Member of the Massachusetts Turnpike Authority Board of Directors
- In office September 2005 – October 2009

Personal details
- Born: August 3, 1960 (age 66) Boston Massachusetts
- Party: Republican
- Education: University of Massachusetts Amherst, BBA, BA

= Mary Z. Connaughton =

American politician

Mary Zarrilli Connaughton (born Mary Gina Zarrilli August 3, 1960 in Boston, Massachusetts) is a former board member of the Massachusetts Turnpike Authority. Connaughton was a candidate for Massachusetts Auditor in 2010.

==Political career==
Connaughton started her political career in 2004 as a Republican candidate for state representative in the Seventh Middlesex District of Massachusetts. She lost that open-seat race to then Ashland School Board member Tom Sannicandro.

In September 2005, Connaughton was appointed by Governor Mitt Romney to the board of the Massachusetts Turnpike Authority. There, Connaughton has gained notoriety as an anti-toll activist for her area, but wanted higher tolls for Boston and Western Massachusetts, appearing on numerous television and radio programs to discuss issues pertaining to the Turnpike.

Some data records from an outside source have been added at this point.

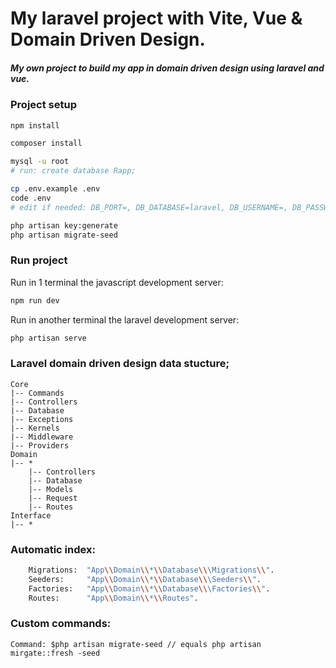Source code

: # My laravel project with Vite, Vue & Domain Driven Design.

##### My own project to build my app in domain driven design using laravel and vue.

### Project setup

```sh
npm install

composer install

mysql -u root
# run: create database Rapp;

cp .env.example .env
code .env
# edit if needed: DB_PORT=, DB_DATABASE=laravel, DB_USERNAME=, DB_PASSWORD=

php artisan key:generate
php artisan migrate-seed
```

### Run project

Run in 1 terminal the javascript development server:

```sh
npm run dev
```

Run in another terminal the laravel development server:

```sh
php artisan serve
```


### Laravel domain driven design data stucture;
    Core
    |-- Commands
    |-- Controllers
    |-- Database
    |-- Exceptions
    |-- Kernels
    |-- Middleware
    |-- Providers
    Domain
    |-- *
        |-- Controllers
        |-- Database
        |-- Models
        |-- Request
        |-- Routes
    Interface
    |-- *
    

### Automatic index:
```sh
    Migrations:  "App\\Domain\\*\\Database\\\Migrations\\".
    Seeders:     "App\\Domain\\*\\Database\\\Seeders\\".
    Factories:   "App\\Domain\\*\\Database\\\Factories\\".
    Routes:      "App\\Domain\\*\\Routes".
```

### Custom commands:
    Command: $php artisan migrate-seed // equals php artisan mirgate::fresh -seed 

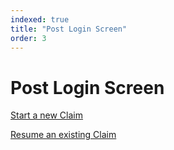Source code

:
 ```yaml
---
indexed: true
title: "Post Login Screen"
order: 3
---
```


# Post Login Screen

[Start a new Claim](/claim-new.html)

[Resume an existing Claim](/claim-edit.html)
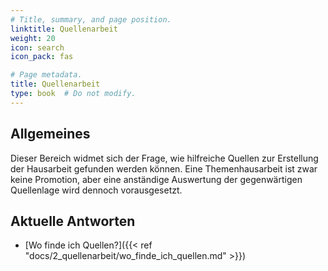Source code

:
 ```yaml
---
# Title, summary, and page position.
linktitle: Quellenarbeit
weight: 20
icon: search
icon_pack: fas

# Page metadata.
title: Quellenarbeit
type: book  # Do not modify.
---
```


## Allgemeines

Dieser Bereich widmet sich der Frage, wie hilfreiche Quellen zur Erstellung der Hausarbeit gefunden werden können. Eine Themenhausarbeit ist zwar keine Promotion, aber eine anständige Auswertung der gegenwärtigen Quellenlage wird dennoch vorausgesetzt.

## Aktuelle Antworten

* [Wo finde ich Quellen?]({{< ref "docs/2_quellenarbeit/wo_finde_ich_quellen.md" >}})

In January 2010, Connaughton announced the commencement of her campaign for Massachusetts State Auditor as the Republican candidate. The seat was to be vacated by Joe DeNucci (D), who announced he would retire at the end of his term. She challenged Suzanne Bump (D), the former Secretary of Labor and Workforce Development under Governor Deval Patrick (D), for the Auditor's position. Bump ultimately won the election by a narrow margin.

MA Auditor 2010 Election Results
Bump, Suzanne Dem 992,680 49%
Connaughton, Mary GOP 944,475 46%
Fortune, Nat Grn 105,965 5%

==Professional background==
Connaughton is currently the COO and Director of Government Transparency of Pioneer Institute in Boston. She was a partner in the business development firm of Ascentage Group (formerly Henniker River Group) and an adjunct accounting instructor at Framingham State College. Additionally, she served on the Massachusetts Commission on Judicial Conduct.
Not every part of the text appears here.